Há quem diga que na base da pneumonia pode estar uma gripe mal curada. É uma ideia errada? 

As gripes mal curadas são aquelas gripes em que a pessoa não teve cuidado. Por exemplo, quando nós temos uma gripe, temos uma doença febril, com febre alta. Ora, quando se tem uma febre alta, a pessoa não deve sair de casa. Não deve ir trabalhar por vários motivos: um deles é para não contagiar outras pessoas. Mas, por outro lado, é também para não favorecer o aparecimento destas complicações de que estamos a falar. Portanto, muitas vezes os problemas das gripes mal curadas não advêm de gripes mal curadas. Advêm de gripes em que a pessoa não teve os procedimentos corretos durante a doença e então a doença complica-se. Existem outras situações, também, em relação às infeções respiratórias: a pessoa pode curar-se do problema, mas ficar com sequelas respiratórias. Ou seja, quando a pessoa tem uma pneumonia ou uma bronquite, nem sempre depois de fazer o tratamento fica completamente bem: pode ficar com cicatrizes nos pulmões, e como qualquer outra cicatriz é para o resto da vida.

Que tipo de cuidados podemos ter nesta altura em que o frio está mais acentuado para evitar gripes, infeções respiratórias, etc..? 

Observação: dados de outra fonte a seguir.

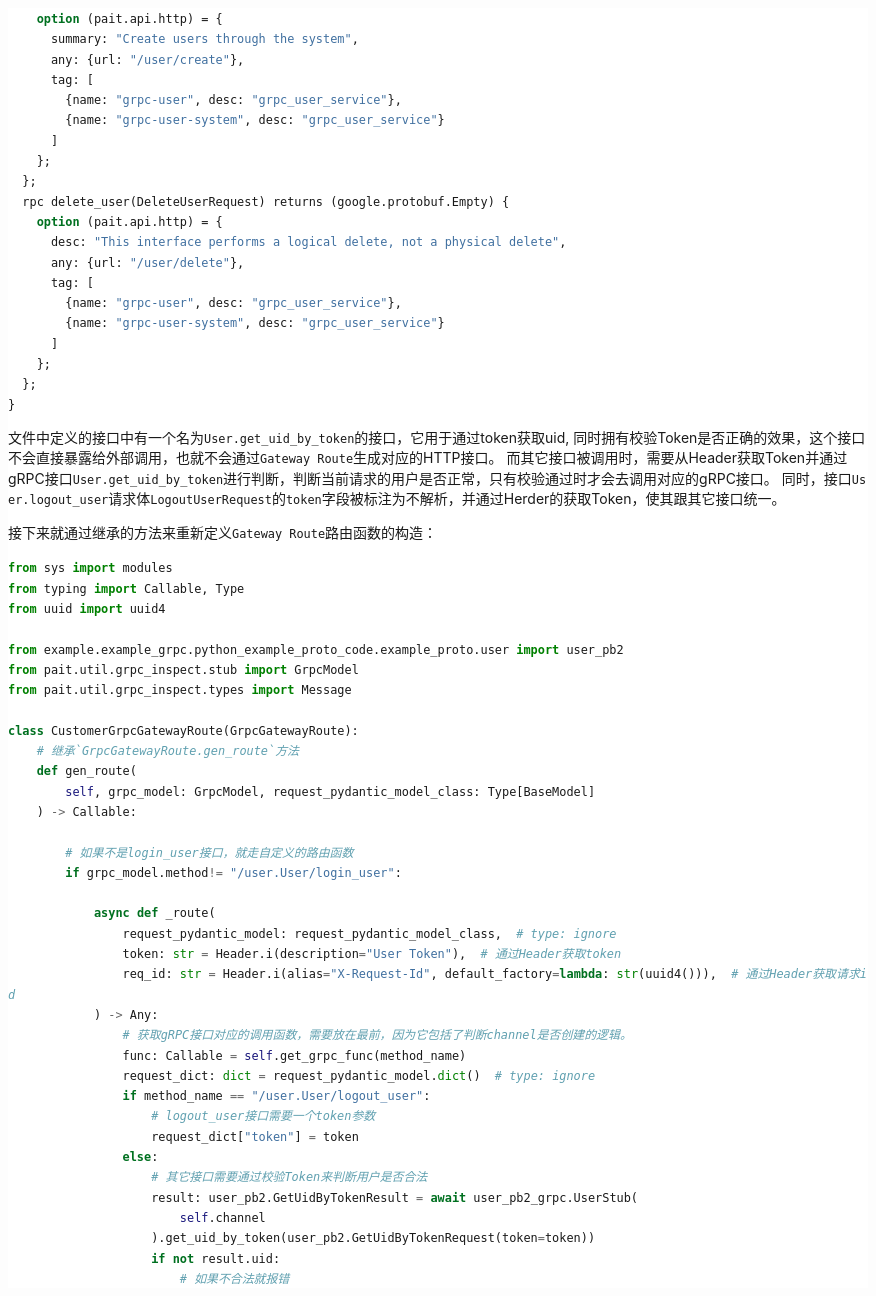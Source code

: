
 ```proto
    option (pait.api.http) = {
      summary: "Create users through the system",
      any: {url: "/user/create"},
      tag: [
        {name: "grpc-user", desc: "grpc_user_service"},
        {name: "grpc-user-system", desc: "grpc_user_service"}
      ]
    };
  };
  rpc delete_user(DeleteUserRequest) returns (google.protobuf.Empty) {
    option (pait.api.http) = {
      desc: "This interface performs a logical delete, not a physical delete",
      any: {url: "/user/delete"},
      tag: [
        {name: "grpc-user", desc: "grpc_user_service"},
        {name: "grpc-user-system", desc: "grpc_user_service"}
      ]
    };
  };
}
```
文件中定义的接口中有一个名为`User.get_uid_by_token`的接口，它用于通过token获取uid, 同时拥有校验Token是否正确的效果，这个接口不会直接暴露给外部调用，也就不会通过`Gateway Route`生成对应的HTTP接口。
而其它接口被调用时，需要从Header获取Token并通过gRPC接口`User.get_uid_by_token`进行判断，判断当前请求的用户是否正常，只有校验通过时才会去调用对应的gRPC接口。
同时，接口`User.logout_user`请求体`LogoutUserRequest`的`token`字段被标注为不解析，并通过Herder的获取Token，使其跟其它接口统一。

接下来就通过继承的方法来重新定义`Gateway Route`路由函数的构造：
```Python
from sys import modules
from typing import Callable, Type
from uuid import uuid4

from example.example_grpc.python_example_proto_code.example_proto.user import user_pb2
from pait.util.grpc_inspect.stub import GrpcModel
from pait.util.grpc_inspect.types import Message

class CustomerGrpcGatewayRoute(GrpcGatewayRoute):
    # 继承`GrpcGatewayRoute.gen_route`方法
    def gen_route(
        self, grpc_model: GrpcModel, request_pydantic_model_class: Type[BaseModel]
    ) -> Callable:

        # 如果不是login_user接口，就走自定义的路由函数
        if grpc_model.method!= "/user.User/login_user":

            async def _route(
                request_pydantic_model: request_pydantic_model_class,  # type: ignore
                token: str = Header.i(description="User Token"),  # 通过Header获取token
                req_id: str = Header.i(alias="X-Request-Id", default_factory=lambda: str(uuid4())),  # 通过Header获取请求id
            ) -> Any:
                # 获取gRPC接口对应的调用函数，需要放在最前，因为它包括了判断channel是否创建的逻辑。
                func: Callable = self.get_grpc_func(method_name)
                request_dict: dict = request_pydantic_model.dict()  # type: ignore
                if method_name == "/user.User/logout_user":
                    # logout_user接口需要一个token参数
                    request_dict["token"] = token
                else:
                    # 其它接口需要通过校验Token来判断用户是否合法 
                    result: user_pb2.GetUidByTokenResult = await user_pb2_grpc.UserStub(
                        self.channel
                    ).get_uid_by_token(user_pb2.GetUidByTokenRequest(token=token))
                    if not result.uid:
                        # 如果不合法就报错
```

Há dois cuidados que são fundamentais. O primeiro é a pessoa estar vacinada contra as infeções respiratórias, e nós temos três vacinas respiratórias: a da gripe, que se deve fazer todos os anos porque o vírus muda todos os anos, a da pneumonia e existe ainda um conjunto de remédios que normalmente se administram por via oral que estimulam as defesas do organismo. E portanto um organismo que esteja mais estimulado do ponto de vista da imunidade resiste melhor às infeções respiratórias. Depois, existem duas situações que diminuem a possibilidade se ter infeções respiratórias. Ter o cuidado de estar o menos possível ao pé de gente doente é uma delas. Em Portugal não temos o hábito de usar mascara, mas se formos à Ásia vemos muita gente a usar e é extremamente eficaz para que a pessoa não transmita vírus e bactérias e não os receba. Além disso, é preciso não estar muito tempo exposto ao frio, porque o frio provoca uma inflamação no aparelho respiratório que favorece a ação dos vírus e das bactérias.